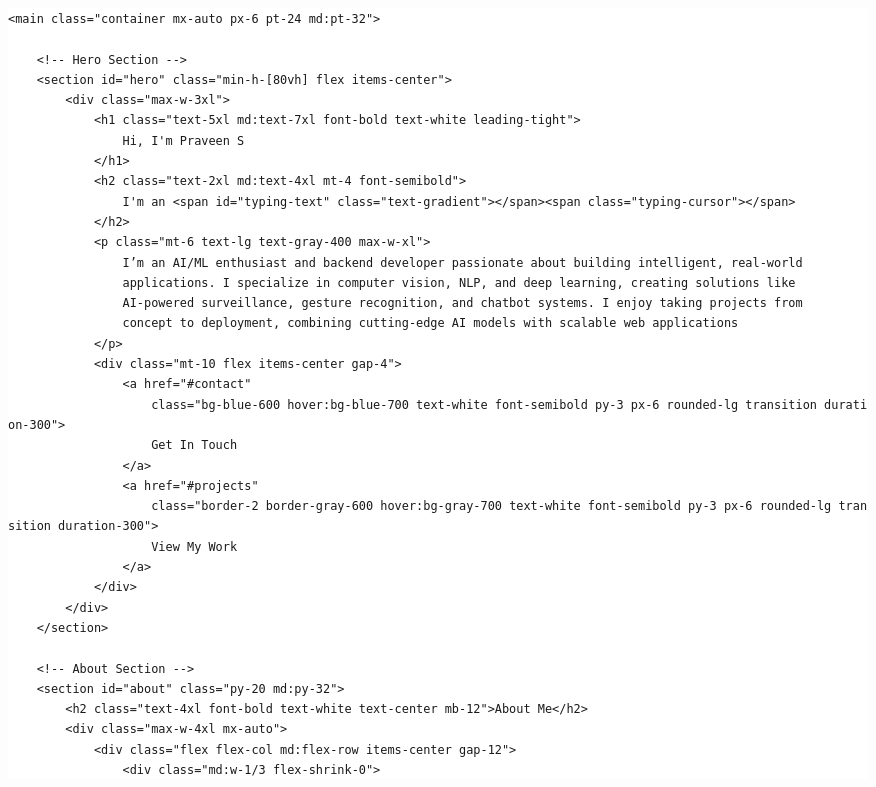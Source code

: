     <main class="container mx-auto px-6 pt-24 md:pt-32">

        <!-- Hero Section -->
        <section id="hero" class="min-h-[80vh] flex items-center">
            <div class="max-w-3xl">
                <h1 class="text-5xl md:text-7xl font-bold text-white leading-tight">
                    Hi, I'm Praveen S
                </h1>
                <h2 class="text-2xl md:text-4xl mt-4 font-semibold">
                    I'm an <span id="typing-text" class="text-gradient"></span><span class="typing-cursor"></span>
                </h2>
                <p class="mt-6 text-lg text-gray-400 max-w-xl">
                    I’m an AI/ML enthusiast and backend developer passionate about building intelligent, real-world
                    applications. I specialize in computer vision, NLP, and deep learning, creating solutions like
                    AI-powered surveillance, gesture recognition, and chatbot systems. I enjoy taking projects from
                    concept to deployment, combining cutting-edge AI models with scalable web applications
                </p>
                <div class="mt-10 flex items-center gap-4">
                    <a href="#contact"
                        class="bg-blue-600 hover:bg-blue-700 text-white font-semibold py-3 px-6 rounded-lg transition duration-300">
                        Get In Touch
                    </a>
                    <a href="#projects"
                        class="border-2 border-gray-600 hover:bg-gray-700 text-white font-semibold py-3 px-6 rounded-lg transition duration-300">
                        View My Work
                    </a>
                </div>
            </div>
        </section>

        <!-- About Section -->
        <section id="about" class="py-20 md:py-32">
            <h2 class="text-4xl font-bold text-white text-center mb-12">About Me</h2>
            <div class="max-w-4xl mx-auto">
                <div class="flex flex-col md:flex-row items-center gap-12">
                    <div class="md:w-1/3 flex-shrink-0">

####################

* _DIRECTIONS FOR THIS TASK_: A verbatim copy of the records above, without pictures, is required.

* _SOLUTION TO THE EXERCISE_:
Source code

:     <main class="container mx-auto px-6 pt-24 md:pt-32">

        <!-- Hero Section -->
        <section id="hero" class="min-h-[80vh] flex items-center">
            <div class="max-w-3xl">
                <h1 class="text-5xl md:text-7xl font-bold text-white leading-tight">
                    Hi, I'm Praveen S
                </h1>
                <h2 class="text-2xl md:text-4xl mt-4 font-semibold">
                    I'm an <span id="typing-text" class="text-gradient"></span><span class="typing-cursor"></span>
                </h2>
                <p class="mt-6 text-lg text-gray-400 max-w-xl">
                    I’m an AI/ML enthusiast and backend developer passionate about building intelligent, real-world
                    applications. I specialize in computer vision, NLP, and deep learning, creating solutions like
                    AI-powered surveillance, gesture recognition, and chatbot systems. I enjoy taking projects from
                    concept to deployment, combining cutting-edge AI models with scalable web applications
                </p>
                <div class="mt-10 flex items-center gap-4">
                    <a href="#contact"
                        class="bg-blue-600 hover:bg-blue-700 text-white font-semibold py-3 px-6 rounded-lg transition duration-300">
                        Get In Touch
                    </a>
                    <a href="#projects"
                        class="border-2 border-gray-600 hover:bg-gray-700 text-white font-semibold py-3 px-6 rounded-lg transition duration-300">
                        View My Work
                    </a>
                </div>
            </div>
        </section>

        <!-- About Section -->
        <section id="about" class="py-20 md:py-32">
            <h2 class="text-4xl font-bold text-white text-center mb-12">About Me</h2>
            <div class="max-w-4xl mx-auto">
                <div class="flex flex-col md:flex-row items-center gap-12">
                    <div class="md:w-1/3 flex-shrink-0">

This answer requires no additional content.